Other animals given to the Queen over the years included two sloths, two beavers from Canada and an elephant called Jumbo from Cameroon. All animals were rehomed in zoos or animal sanctuaries, although a baby crocodile given as a gift during a state visit to Gambia in 1961 spent the night in a Buckingham Palace bath before being handed to London Zoo.

The Queen’s devotion to horses began with riding lessons at the age of three. When a carriage horse at Hampton Court Palace was desperately injured by a bomb in 1941, the young Princess Elizabeth was distraught, visiting the horse day and night, and calming him by talking to him for hours to take his mind off the pain from multiple stitches across his stomach.

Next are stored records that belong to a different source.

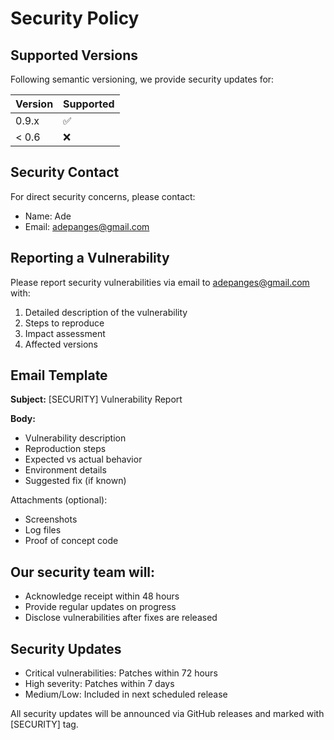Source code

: # Security Policy

## Supported Versions

Following semantic versioning, we provide security updates for:

| Version | Supported          |
| ------- | ------------------ |
| 0.9.x   | :white_check_mark: |
| < 0.6   | :x:                |

## Security Contact

For direct security concerns, please contact:
- Name: Ade
- Email: adepanges@gmail.com

## Reporting a Vulnerability

Please report security vulnerabilities via email to adepanges@gmail.com with:
1. Detailed description of the vulnerability
2. Steps to reproduce
3. Impact assessment
4. Affected versions

## Email Template

**Subject:** [SECURITY] Vulnerability Report

**Body:**
- Vulnerability description
- Reproduction steps  
- Expected vs actual behavior
- Environment details
- Suggested fix (if known)

Attachments (optional):
- Screenshots
- Log files
- Proof of concept code

## Our security team will:
- Acknowledge receipt within 48 hours
- Provide regular updates on progress
- Disclose vulnerabilities after fixes are released

## Security Updates

- Critical vulnerabilities: Patches within 72 hours
- High severity: Patches within 7 days
- Medium/Low: Included in next scheduled release

All security updates will be announced via GitHub releases and marked with [SECURITY] tag.
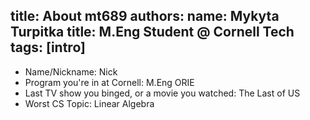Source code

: title: About mt689
authors:
  name: Mykyta Turpitka
  title: M.Eng Student @ Cornell Tech
tags: [intro]
---

- Name/Nickname: Nick
- Program you're in at Cornell: M.Eng ORIE
- Last TV show you binged, or a movie you watched: The Last of US
- Worst CS Topic: Linear Algebra
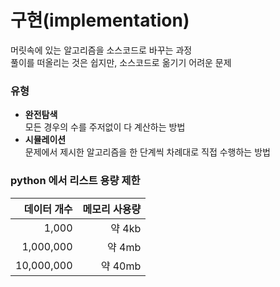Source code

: # 구현(implementation)

머릿속에 있는 알고리즘을 소스코드로 바꾸는 과정  
풀이를 떠올리는 것은 쉽지만, 소스코드로 옮기기 어려운 문제

### 유형

- **완전탐색**  
  모든 경우의 수를 주저없이 다 계산하는 방법
- **시뮬레이션**  
  문제에서 제시한 알고리즘을 한 단계씩 차례대로 직접 수행하는 방법

### python 에서 리스트 용량 제한

| 데이터 개수 | 메모리 사용량 |
| ----------: | ------------: |
|       1,000 |        약 4kb |
|   1,000,000 |        약 4mb |
|  10,000,000 |       약 40mb |
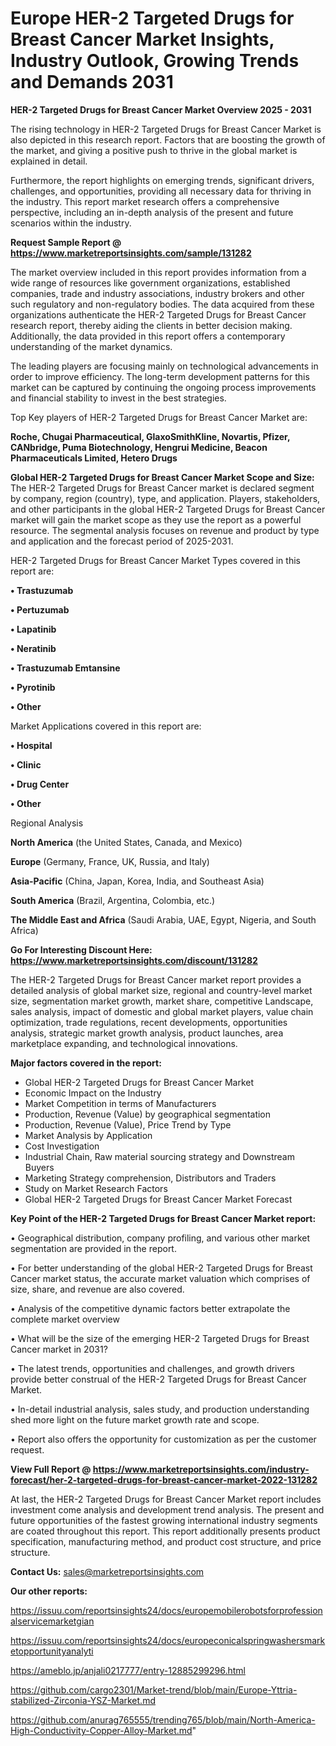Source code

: # Europe HER-2 Targeted Drugs for Breast Cancer Market Insights, Industry Outlook, Growing Trends and Demands 2031

<Strong> HER-2 Targeted Drugs for Breast Cancer Market Overview 2025 - 2031</strong>

The rising technology in HER-2 Targeted Drugs for Breast Cancer Market is also depicted in this research report. Factors that are boosting the growth of the market, and giving a positive push to thrive in the global market is explained in detail.

Furthermore, the report highlights on emerging trends, significant drivers, challenges, and opportunities, providing all necessary data for thriving in the industry. This report market research offers a comprehensive perspective, including an in-depth analysis of the present and future scenarios within the industry.

<strong>Request Sample Report @ <a href=https://www.marketreportsinsights.com/sample/131282>https://www.marketreportsinsights.com/sample/131282</a></strong>

The market overview included in this report provides information from a wide range of resources like government organizations, established companies, trade and industry associations, industry brokers and other such regulatory and non-regulatory bodies. The data acquired from these organizations authenticate the HER-2 Targeted Drugs for Breast Cancer research report, thereby aiding the clients in better decision making. Additionally, the data provided in this report offers a contemporary understanding of the market dynamics.

The leading players are focusing mainly on technological advancements in order to improve efficiency. The long-term development patterns for this market can be captured by continuing the ongoing process improvements and financial stability to invest in the best strategies.

Top Key players of HER-2 Targeted Drugs for Breast Cancer Market are:

<strong>Roche, Chugai Pharmaceutical, GlaxoSmithKline, Novartis, Pfizer, CANbridge, Puma Biotechnology, Hengrui Medicine, Beacon Pharmaceuticals Limited, Hetero Drugs</strong>

<strong><b>Global HER-2 Targeted Drugs for Breast Cancer Market Scope and Size:</b></strong>
The HER-2 Targeted Drugs for Breast Cancer market is declared segment by company, region (country), type, and application. Players, stakeholders, and other participants in the global HER-2 Targeted Drugs for Breast Cancer market will gain the market scope as they use the report as a powerful resource. The segmental analysis focuses on revenue and product by type and application and the forecast period of 2025-2031.

HER-2 Targeted Drugs for Breast Cancer Market Types covered in this report are:

<strong>• Trastuzumab

• Pertuzumab

• Lapatinib

• Neratinib

• Trastuzumab Emtansine

• Pyrotinib

• Other</strong>

Market Applications covered in this report are:

<strong>• Hospital

• Clinic

• Drug Center

• Other</strong> 

Regional Analysis

<strong>North America</strong> (the United States, Canada, and Mexico)

<strong>Europe</strong> (Germany, France, UK, Russia, and Italy)

<strong>Asia-Pacific</strong> (China, Japan, Korea, India, and Southeast Asia)

<strong>South America</strong> (Brazil, Argentina, Colombia, etc.)

<strong>The Middle East and Africa</strong> (Saudi Arabia, UAE, Egypt, Nigeria, and South Africa)

<strong>Go For Interesting Discount Here: <a href=https://www.marketreportsinsights.com/discount/131282>https://www.marketreportsinsights.com/discount/131282</a></strong>

The HER-2 Targeted Drugs for Breast Cancer market report provides a detailed analysis of global market size, regional and country-level market size, segmentation market growth, market share, competitive Landscape, sales analysis, impact of domestic and global market players, value chain optimization, trade regulations, recent developments, opportunities analysis, strategic market growth analysis, product launches, area marketplace expanding, and technological innovations.

<strong><b>Major factors covered in the report:</b></strong>
<ul>
  <li>Global HER-2 Targeted Drugs for Breast Cancer Market </li>
  <li>Economic Impact on the Industry</li>
  <li>Market Competition in terms of Manufacturers</li>
  <li>Production, Revenue (Value) by geographical segmentation</li>
  <li>Production, Revenue (Value), Price Trend by Type</li>
  <li>Market Analysis by Application</li>
  <li>Cost Investigation</li>
  <li>Industrial Chain, Raw material sourcing strategy and Downstream Buyers</li>
  <li>Marketing Strategy comprehension, Distributors and Traders</li>
  <li>Study on Market Research Factors</li>
  <li>Global HER-2 Targeted Drugs for Breast Cancer Market Forecast</li>
</ul>

<strong><b>Key Point of the HER-2 Targeted Drugs for Breast Cancer Market report:</b></strong>

• Geographical distribution, company profiling, and various other market segmentation are provided in the report.

• For better understanding of the global HER-2 Targeted Drugs for Breast Cancer market status, the accurate market valuation which comprises of size, share, and revenue are also covered.

• Analysis of the competitive dynamic factors better extrapolate the complete market overview

• What will be the size of the emerging HER-2 Targeted Drugs for Breast Cancer market in 2031?

• The latest trends, opportunities and challenges, and growth drivers provide better construal of the HER-2 Targeted Drugs for Breast Cancer Market.

• In-detail industrial analysis, sales study, and production understanding shed more light on the future market growth rate and scope.

• Report also offers the opportunity for customization as per the customer request.

<strong><b>View Full Report @ <a href=https://www.marketreportsinsights.com/industry-forecast/her-2-targeted-drugs-for-breast-cancer-market-2022-131282>https://www.marketreportsinsights.com/industry-forecast/her-2-targeted-drugs-for-breast-cancer-market-2022-131282</a></b></strong>


At last, the HER-2 Targeted Drugs for Breast Cancer Market report includes investment come analysis and development trend analysis. The present and future opportunities of the fastest growing international industry segments are coated throughout this report. This report additionally presents product specification, manufacturing method, and product cost structure, and price structure.

<strong>Contact Us:</strong>
sales@marketreportsinsights.com

<strong>Our other reports:</strong>

<a href=https://issuu.com/reportsinsights24/docs/europemobilerobotsforprofessionalservicemarketgian>https://issuu.com/reportsinsights24/docs/europemobilerobotsforprofessionalservicemarketgian</a>

<a href=https://issuu.com/reportsinsights24/docs/europeconicalspringwashersmarketopportunityanalyti>https://issuu.com/reportsinsights24/docs/europeconicalspringwashersmarketopportunityanalyti</a>

<a href=https://ameblo.jp/anjali0217777/entry-12885299296.html>https://ameblo.jp/anjali0217777/entry-12885299296.html</a>

<a href=https://github.com/cargo2301/Market-trend/blob/main/Europe-Yttria-stabilized-Zirconia-YSZ-Market.md>https://github.com/cargo2301/Market-trend/blob/main/Europe-Yttria-stabilized-Zirconia-YSZ-Market.md</a>

<a href=https://github.com/anurag765555/trending765/blob/main/North-America-High-Conductivity-Copper-Alloy-Market.md>https://github.com/anurag765555/trending765/blob/main/North-America-High-Conductivity-Copper-Alloy-Market.md</a>"
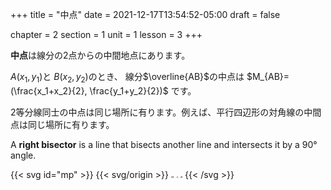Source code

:+++
title = "中点"
date = 2021-12-17T13:54:52-05:00
draft = false

chapter = 2
section = 1
unit = 1
lesson = 3
+++

**中点**は線分の2点からの中間地点にあります。

$A(x_1, y_1)$と
$B(x_2, y_2)$のとき、
線分$\overline{AB}$の中点は
$M_{AB}=(\frac{x_1+x_2}{2}, \frac{y_1+y_2}{2})$
です。

2等分線同士の中点は同じ場所に有ります。例えば、平行四辺形の対角線の中間点は同じ場所に有ります。

A **right bisector** is a line that bisects another line and intersects it by a $90°$ angle.

{{< svg id="mp" >}}
{{< svg/origin >}}
	<path d="M25 50 L75 50" stroke="#000" />
	<path d="M40 46 l0 8 m-5 -8 l0 8" stroke="#000" />
	<path d="M65 46 l0 8 m-5 -8 l0 8" stroke="#000" />
	<circle cx="50" cy="50" r="2" fill="#000"/>
	<circle cx="25" cy="50" r="2" fill="#000"/>
	<circle cx="75" cy="50" r="2" fill="#000"/>
	<text x="50" y="45" style="font: italic 5px serif;">M</text>
	<text x="25" y="45" style="font: italic 5px serif;">A</text>
	<text x="75" y="45" style="font: italic 5px serif;">B</text>
{{< /svg >}}
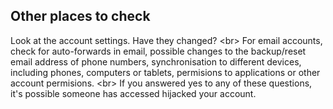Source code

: 
## Other places to check

Look at the account settings. Have they changed?
&lt;br&gt;
For email accounts, check for auto-forwards in email, possible changes to the backup/reset email address of phone numbers, synchronisation to different devices, including phones, computers or tablets, permisions to applications or other account permisions.
&lt;br&gt;
If you answered yes to any of these questions, it&#39;s possible someone has accessed hijacked your account.
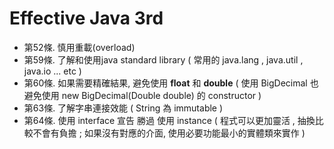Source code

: # Effective Java 3rd

- 第52條. 慎用重載(overload)
- 第59條. 了解和使用java standard library ( 常用的 java.lang , java.util , java.io ... etc )
- 第60條. 如果需要精確結果, 避免使用 **float** 和 **double** ( 使用 BigDecimal 也避免使用 new BigDecimal(Double double) 的 constructor )
- 第63條. 了解字串連接效能 ( String 為 immutable )
- 第64條. 使用 interface 宣告 勝過 使用 instance ( 程式可以更加靈活 , 抽換比較不會有負擔 ; 如果沒有對應的介面, 使用必要功能最小的實體類來實作 )
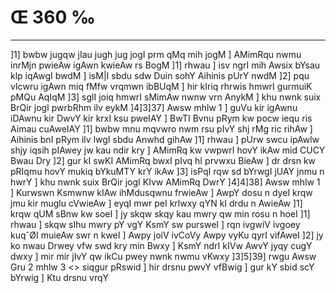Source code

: # Œ 360 ‰
---
]1] bwbw jugqw jIau jugh jug jogI prm qMq mih jogM ] AMimRqu nwmu
inrMjn pwieAw igAwn kwieAw rs BogM ]1] rhwau ] isv ngrI mih
Awsix bYsau klp iqAwgI bwdM ] isM|I sbdu sdw Duin sohY Aihinis pUrY
nwdM ]2] pqu vIcwru igAwn miq fMfw vrqmwn ibBUqM ] hir kIriq
rhrwis hmwrI gurmuiK pMQu AqIqM ]3] sglI joiq hmwrI sMimAw nwnw
vrn AnykM ] khu nwnk suix BrQir jogI pwrbRhm ilv eykM ]4]3]37]
Awsw mhlw 1 ] guVu kir igAwnu iDAwnu kir DwvY kir krxI ksu pweIAY ]
BwTI Bvnu pRym kw pocw iequ ris Aimau cuAweIAY ]1] bwbw mnu mqvwro
nwm rsu pIvY shj rMg ric rihAw ] Aihinis bnI pRym ilv lwgI sbdu
Anwhd gihAw ]1] rhwau ] pUrw swcu ipAwlw shjy iqsih pIAwey jw kau
ndir kry ] AMimRq kw vwpwrI hovY ikAw mid CUCY Bwau Dry ]2] gur kI
swKI AMimRq bwxI pIvq hI prvwxu BieAw ] dr drsn kw pRIqmu hovY
mukiq bYkuMTY krY ikAw ]3] isPqI rqw sd bYrwgI jUAY jnmu n hwrY ] khu
nwnk suix BrQir jogI KIvw AMimRq DwrY ]4]4]38] Awsw mhlw 1 ]
Kurwswn Ksmwnw kIAw ihMdusqwnu frwieAw ] AwpY dosu n dyeI krqw jmu
kir muglu cVwieAw ] eyqI mwr peI krlwxy qYN kI drdu n AwieAw ]1]
krqw qUM sBnw kw soeI ] jy skqw skqy kau mwry qw min rosu n hoeI ]1]
rhwau ] skqw sIhu mwry pY vgY KsmY sw pursweI ] rqn ivgwiV ivgoey
kuqˆØI muieAw swr n kweI ] Awpy joiV ivCoVy Awpy vyKu qyrI vifAweI ]2]
jy ko nwau Drwey vfw swd kry min Bwxy ] KsmY ndrI kIVw AwvY jyqy cugY
dwxy ] mir mir jIvY qw ikCu pwey nwnk nwmu vKwxy ]3]5]39]
rwgu Awsw Gru 2 mhlw 3
<> siqgur pRswid ]
hir drsnu pwvY vfBwig ] gur kY sbid scY bYrwig ] Ktu drsnu vrqY
####
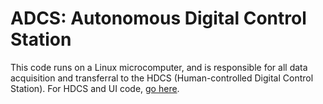# ADCS: Autonomous Digital Control Station

This code runs on a Linux microcomputer, and is responsible for all data acquisition and transferral to the HDCS (Human-controlled Digital Control Station). For HDCS and UI code, [go here](https://github.com/jonnyhyman/HDCS).
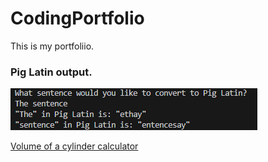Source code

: # CodingPortfolio

This is my portfoliio.

### Pig Latin output.

![alt tag for screen readers](bin/igLatinOutputPay.png)

[Volume of a cylinder calculator](CalcProgram.md)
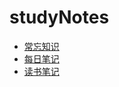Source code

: # studyNotes

* [常忘知识](https://github.com/huangshanhe/newStudyNotes/blob/master/usuallyNotes/usuallyNotes.md "常忘知识")
* [每日笔记](https://github.com/huangshanhe/newStudyNotes/tree/master/everydayNotes "每日笔记")
* [读书笔记](https://github.com/huangshanhe/newStudyNotes/tree/master/readBookNotes "读书笔记")
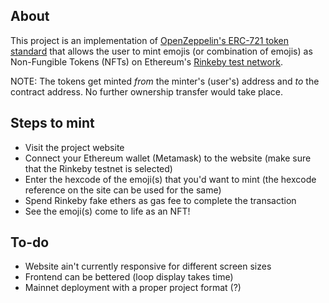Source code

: ## About

This project is an implementation of [OpenZeppelin's ERC-721 token standard](https://github.com/OpenZeppelin/openzeppelin-contracts/tree/master/contracts/token/ERC721) that allows the user to mint emojis (or combination of emojis) as Non-Fungible Tokens (NFTs) on Ethereum's [Rinkeby test network](https://www.rinkeby.io/#stats).

NOTE: The tokens get minted *from* the minter's (user's) address and *to* the contract address. No further ownership transfer would take place.

## Steps to mint

* Visit the project website
* Connect your Ethereum wallet (Metamask) to the website (make sure that the Rinkeby testnet is selected)
* Enter the hexcode of the emoji(s) that you'd want to mint (the hexcode reference on the site can be used for the same)
* Spend Rinkeby fake ethers as gas fee to complete the transaction
* See the emoji(s) come to life as an NFT!

## To-do

* Website ain't currently responsive for different screen sizes
* Frontend can be bettered (loop display takes time)
* Mainnet deployment with a proper project format (?)



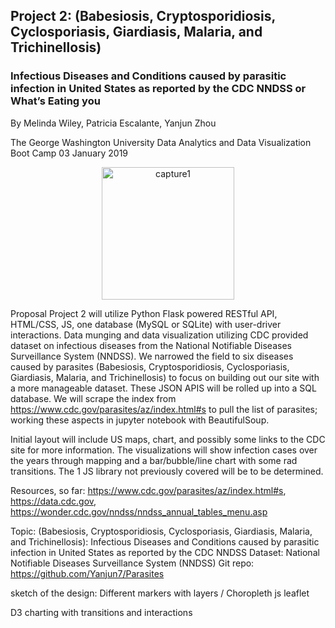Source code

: ## Project 2: (Babesiosis, Cryptosporidiosis, Cyclosporiasis, Giardiasis, Malaria, and Trichinellosis)
### Infectious Diseases and Conditions caused by parasitic infection in United States as reported by the CDC NNDSS or What’s Eating you <br>
By Melinda Wiley, Patricia Escalante, Yanjun Zhou

The George Washington University Data Analytics and Data Visualization Boot Camp
03 January 2019

<p align="center">
  <img width="212" alt="capture1" src="https://user-images.githubusercontent.com/41865917/50668218-b69b1b80-0f8b-11e9-9f98-6d2bcd1d64b3.PNG">
</p>


Proposal
Project 2 will utilize Python Flask powered RESTful API, HTML/CSS, JS, one database (MySQL or SQLite) with user-driver interactions. Data munging and data visualization utilizing CDC provided dataset on infectious diseases from the National Notifiable Diseases Surveillance System (NNDSS). We narrowed the field to six diseases caused by parasites (Babesiosis, Cryptosporidiosis, Cyclosporiasis, Giardiasis, Malaria, and Trichinellosis) to focus on building out our site with a more manageable dataset. These JSON APIS will be rolled up into a SQL database. We will scrape the index from https://www.cdc.gov/parasites/az/index.html#s to pull the list of parasites; working these aspects in jupyter notebook with BeautifulSoup. 

Initial layout will include US maps, chart, and possibly some links to the CDC site for more information. The visualizations will show infection cases over the years through mapping and a bar/bubble/line chart with some rad transitions. The 1 JS library not previously covered will be to be determined. 

Resources, so far: https://www.cdc.gov/parasites/az/index.html#s, https://data.cdc.gov, https://wonder.cdc.gov/nndss/nndss_annual_tables_menu.asp

Topic: (Babesiosis, Cryptosporidiosis, Cyclosporiasis, Giardiasis, Malaria, and Trichinellosis): Infectious Diseases and Conditions caused by parasitic infection in United States as reported by the CDC NNDSS
Dataset: National Notifiable Diseases Surveillance System (NNDSS)
Git repo: https://github.com/Yanjun7/Parasites 

sketch of the design:
Different markers with layers / Choropleth js leaflet
   

D3 charting with transitions and interactions 
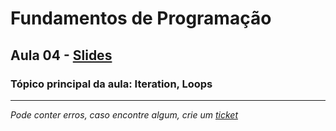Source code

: # Fundamentos de Programação

## Aula 04 - [Slides](https://github.com/TiagoRG/uaveiro-leci/blob/master/1ano/1semestre/fp/slides/tp04-iteration.pdf)

### Tópico principal da aula: Iteration, Loops
---
*Pode conter erros, caso encontre algum, crie um* [*ticket*](https://github.com/TiagoRG/uaveiro-leci/issues/new)
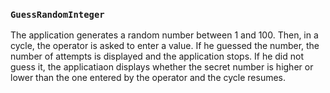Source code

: ### `GuessRandomInteger`
The application generates a random number between 1 and 100. Then, in a cycle, the operator is asked to enter a value. If he guessed the number, the number of attempts is displayed and the application stops. If he did not guess it, the applicatiaon displays whether the secret number is higher or lower than the one entered by the operator and the cycle resumes.
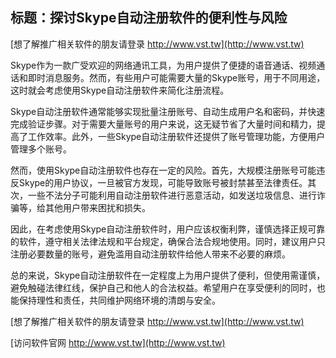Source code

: ## **标题：探讨Skype自动注册软件的便利性与风险**

[想了解推广相关软件的朋友请登录 http://www.vst.tw](http://www.vst.tw)

Skype作为一款广受欢迎的网络通讯工具，为用户提供了便捷的语音通话、视频通话和即时消息服务。然而，有些用户可能需要大量的Skype账号，用于不同用途，这时就会考虑使用Skype自动注册软件来简化注册流程。

Skype自动注册软件通常能够实现批量注册账号、自动生成用户名和密码，并快速完成验证步骤。对于需要大量账号的用户来说，这无疑节省了大量时间和精力，提高了工作效率。此外，一些Skype自动注册软件还提供了账号管理功能，方便用户管理多个账号。

然而，使用Skype自动注册软件也存在一定的风险。首先，大规模注册账号可能违反Skype的用户协议，一旦被官方发现，可能导致账号被封禁甚至法律责任。其次，一些不法分子可能利用自动注册软件进行恶意活动，如发送垃圾信息、进行诈骗等，给其他用户带来困扰和损失。

因此，在考虑使用Skype自动注册软件时，用户应该权衡利弊，谨慎选择正规可靠的软件，遵守相关法律法规和平台规定，确保合法合规地使用。同时，建议用户只注册必要数量的账号，避免滥用自动注册软件给他人带来不必要的麻烦。

总的来说，Skype自动注册软件在一定程度上为用户提供了便利，但使用需谨慎，避免触碰法律红线，保护自己和他人的合法权益。希望用户在享受便利的同时，也能保持理性和责任，共同维护网络环境的清朗与安全。

[想了解推广相关软件的朋友请登录 http://www.vst.tw](http://www.vst.tw)


[访问软件官网 http://www.vst.tw](http://www.vst.tw)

Her devotion paid off – the horse survived.

Once sovereign, The Queen’s favourite horse was the black mare Burmese, who she rode for the annual Trooping the Colour parade until 1986. When Burmese retired, the Queen swapped to a horse-drawn carriage.

Well into her nineties, the Queen continued to ride, refusing to wear a hat and instead donning a headscarf for her early morning hacks around Windsor Great Park on her fell pony Carltonlima Emma.

As well as her enthusiasm for horse racing – it was said she read The Racing Post before her daily newspapers – the Queen was also was an avid pigeon racer, and president of a number of pigeon racing societies. She learned as much about the habits and welfare of her birds as the most dedicated pigeon fancier in the UK.

Recalling her ability to communicate with any creature, a Sandringham headkeeper said, ‘The great thing is animals understand her as well.’